Someone from the PLA says, “It’s not about controlling the company. Not at all. Why burn a good thing? We would just like access to place items on your architecture as it grows, in addition to information that is returned as part the metrics you collect for marketing.” Sound familiar? What’s different here is that when it comes from the PLA, and by extension from the Chinese Communist Party (CCP) politburo, it really isn’t a request at all. It’s an instruction.
It doesn’t matter if the PRC can’t penetrate the U.S. with Huawei. They just have to establish a significant market share in as many countries as they can. Huawei devices like smartphones are cheap. I purchased one to root in a Central American country for about $90 USD. They run on a Chinese variant of Android. Huawei routers are even cheaper now that they can build them on their SDN architecture and use POF to push them along a HetNet.

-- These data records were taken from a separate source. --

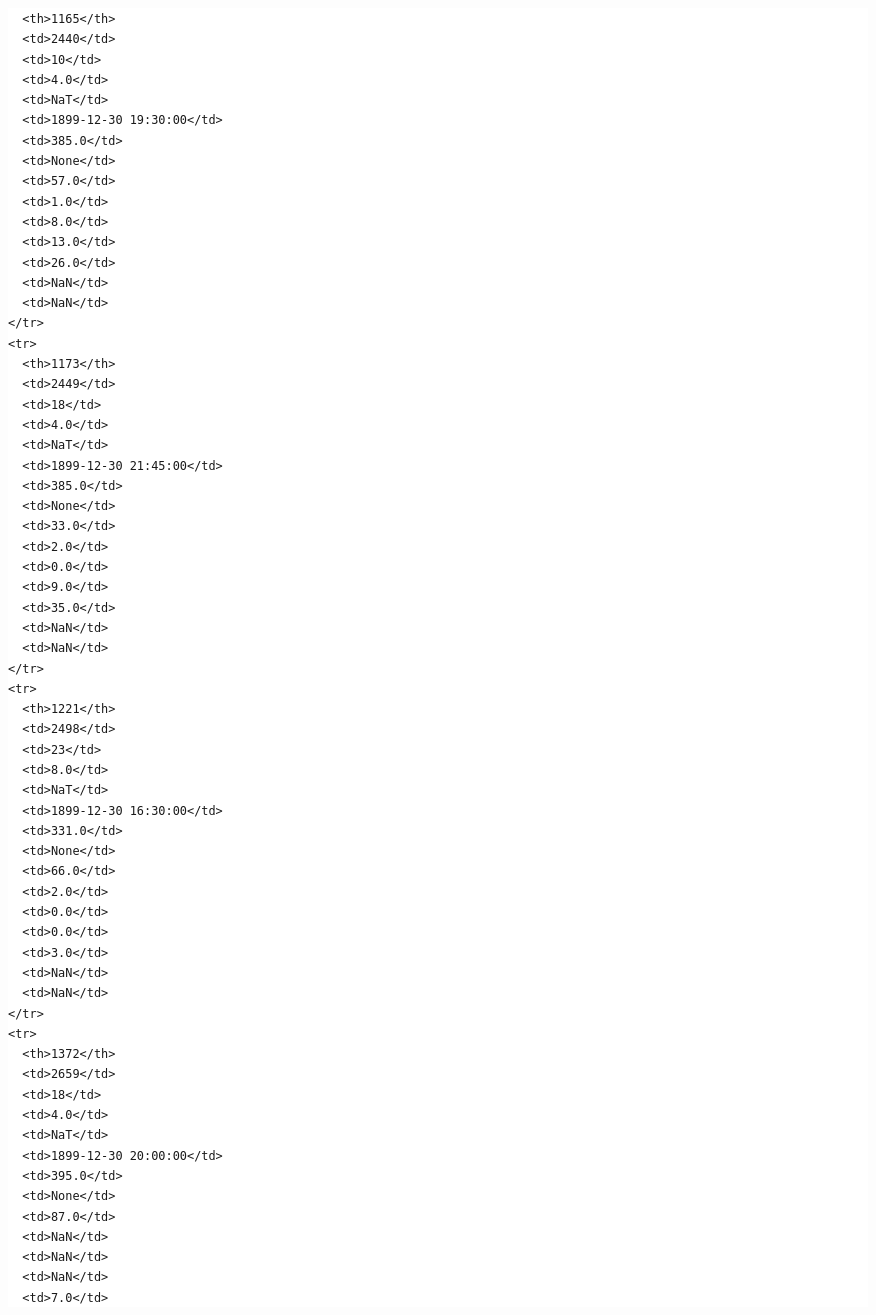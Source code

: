       <th>1165</th>
      <td>2440</td>
      <td>10</td>
      <td>4.0</td>
      <td>NaT</td>
      <td>1899-12-30 19:30:00</td>
      <td>385.0</td>
      <td>None</td>
      <td>57.0</td>
      <td>1.0</td>
      <td>8.0</td>
      <td>13.0</td>
      <td>26.0</td>
      <td>NaN</td>
      <td>NaN</td>
    </tr>
    <tr>
      <th>1173</th>
      <td>2449</td>
      <td>18</td>
      <td>4.0</td>
      <td>NaT</td>
      <td>1899-12-30 21:45:00</td>
      <td>385.0</td>
      <td>None</td>
      <td>33.0</td>
      <td>2.0</td>
      <td>0.0</td>
      <td>9.0</td>
      <td>35.0</td>
      <td>NaN</td>
      <td>NaN</td>
    </tr>
    <tr>
      <th>1221</th>
      <td>2498</td>
      <td>23</td>
      <td>8.0</td>
      <td>NaT</td>
      <td>1899-12-30 16:30:00</td>
      <td>331.0</td>
      <td>None</td>
      <td>66.0</td>
      <td>2.0</td>
      <td>0.0</td>
      <td>0.0</td>
      <td>3.0</td>
      <td>NaN</td>
      <td>NaN</td>
    </tr>
    <tr>
      <th>1372</th>
      <td>2659</td>
      <td>18</td>
      <td>4.0</td>
      <td>NaT</td>
      <td>1899-12-30 20:00:00</td>
      <td>395.0</td>
      <td>None</td>
      <td>87.0</td>
      <td>NaN</td>
      <td>NaN</td>
      <td>NaN</td>
      <td>7.0</td>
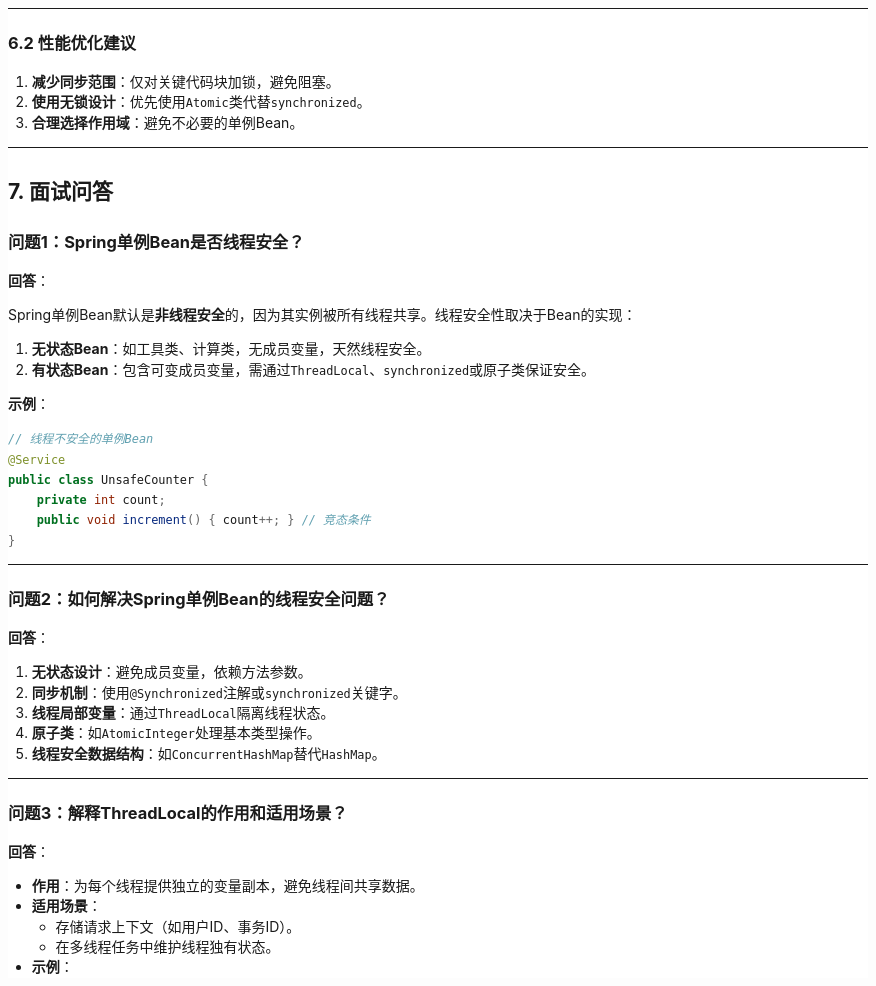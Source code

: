 
***

### 6.2 性能优化建议

1. **减少同步范围**：仅对关键代码块加锁，避免阻塞。 &#x20;
2. **使用无锁设计**：优先使用`Atomic`类代替`synchronized`。 &#x20;
3. **合理选择作用域**：避免不必要的单例Bean。 &#x20;

***

## 7. 面试问答

### 问题1：Spring单例Bean是否线程安全？

**回答**： &#x20;

Spring单例Bean默认是**非线程安全**的，因为其实例被所有线程共享。线程安全性取决于Bean的实现： &#x20;

1. **无状态Bean**：如工具类、计算类，无成员变量，天然线程安全。 &#x20;
2. **有状态Bean**：包含可变成员变量，需通过`ThreadLocal`、`synchronized`或原子类保证安全。 &#x20;

**示例**： &#x20;

```java 
// 线程不安全的单例Bean
@Service
public class UnsafeCounter {
    private int count;
    public void increment() { count++; } // 竞态条件
}
```


***

### 问题2：如何解决Spring单例Bean的线程安全问题？

**回答**： &#x20;

1. **无状态设计**：避免成员变量，依赖方法参数。 &#x20;
2. **同步机制**：使用`@Synchronized`注解或`synchronized`关键字。 &#x20;
3. **线程局部变量**：通过`ThreadLocal`隔离线程状态。 &#x20;
4. **原子类**：如`AtomicInteger`处理基本类型操作。 &#x20;
5. **线程安全数据结构**：如`ConcurrentHashMap`替代`HashMap`。 &#x20;

***

### 问题3：解释ThreadLocal的作用和适用场景？

**回答**： &#x20;

- **作用**：为每个线程提供独立的变量副本，避免线程间共享数据。 &#x20;
- **适用场景**： &#x20;
  - 存储请求上下文（如用户ID、事务ID）。 &#x20;
  - 在多线程任务中维护线程独有状态。 &#x20;
- **示例**： &#x20;
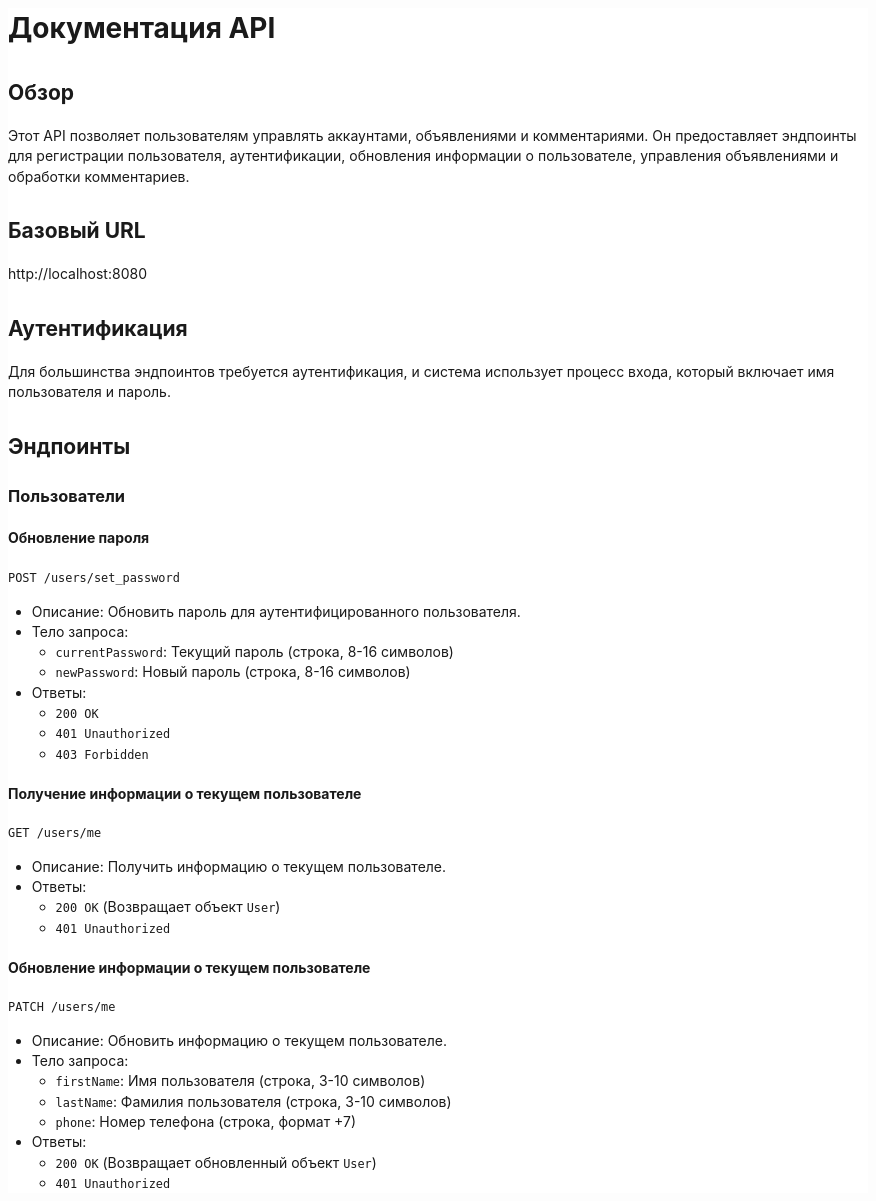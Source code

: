 # Документация API

## Обзор
Этот API позволяет пользователям управлять аккаунтами, объявлениями и комментариями. Он предоставляет эндпоинты для регистрации пользователя, аутентификации, обновления информации о пользователе, управления объявлениями и обработки комментариев.

## Базовый URL
http://localhost:8080


## Аутентификация
Для большинства эндпоинтов требуется аутентификация, и система использует процесс входа, который включает имя пользователя и пароль.

## Эндпоинты

### Пользователи

#### Обновление пароля
`POST /users/set_password`
- Описание: Обновить пароль для аутентифицированного пользователя.
- Тело запроса:
    - `currentPassword`: Текущий пароль (строка, 8-16 символов)
    - `newPassword`: Новый пароль (строка, 8-16 символов)
- Ответы:
    - `200 OK`
    - `401 Unauthorized`
    - `403 Forbidden`

#### Получение информации о текущем пользователе
`GET /users/me`
- Описание: Получить информацию о текущем пользователе.
- Ответы:
    - `200 OK` (Возвращает объект `User`)
    - `401 Unauthorized`

#### Обновление информации о текущем пользователе
`PATCH /users/me`
- Описание: Обновить информацию о текущем пользователе.
- Тело запроса:
    - `firstName`: Имя пользователя (строка, 3-10 символов)
    - `lastName`: Фамилия пользователя (строка, 3-10 символов)
    - `phone`: Номер телефона (строка, формат +7)
- Ответы:
    - `200 OK` (Возвращает обновленный объект `User`)
    - `401 Unauthorized`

It’s very plug and play. In essence, you could extrapolate that every single Huawei device and appliance could very well ping home without the user and communications provider’s knowledge. If you went to travel and used your own device on a foreign country’s architecture, and they used a Huawei device anywhere along it, Huawei has the potential to retrieve data sans user knowledge. In essence, the PRC has an asset that works like a giant sound surveillance system (SOSUS).
Next, imagine that for a moment you could literally infect a network. That a network operated like a giant malware artifact. Appliances, devices, everything in the network operated as a scaled-up version for malware. Not just the nodes infected, but everything. Instead of a botnet, you now have a malnet. Seems like a pretty handy ‘secret weapon.’ Finally, imagine you could use the forwarding plane to run polymorphic code injection at the packet level?
Further, vulnerabilities have already been discovered in SDN. CVE-2014-5035 as identified by the Department of Homeland Security and the National Institute for Standards and Technology’s National Vulnerability Database identifies at least one vulnerability that we can associate with SDN. This vulnerability clearly states the following impact types “allows unauthorized disclosure of information; allows unauthorized modification; allows disruption of service.” Open daylight is part of the OpenFlow protocol, essentially providing services from a network virtualization perspective. POF will not decrease this risk.
In summary, close scrutiny should be applied to any ‘commercial’ entity that leaves the ‘Great Chinese Firewall.’ It’s likely that any ‘free market’ entity has been carefully vetted by the PRC. Consider, how the Harmonious Fist of China is slowly closing and ask yourself if you really need to be worried about terrorists.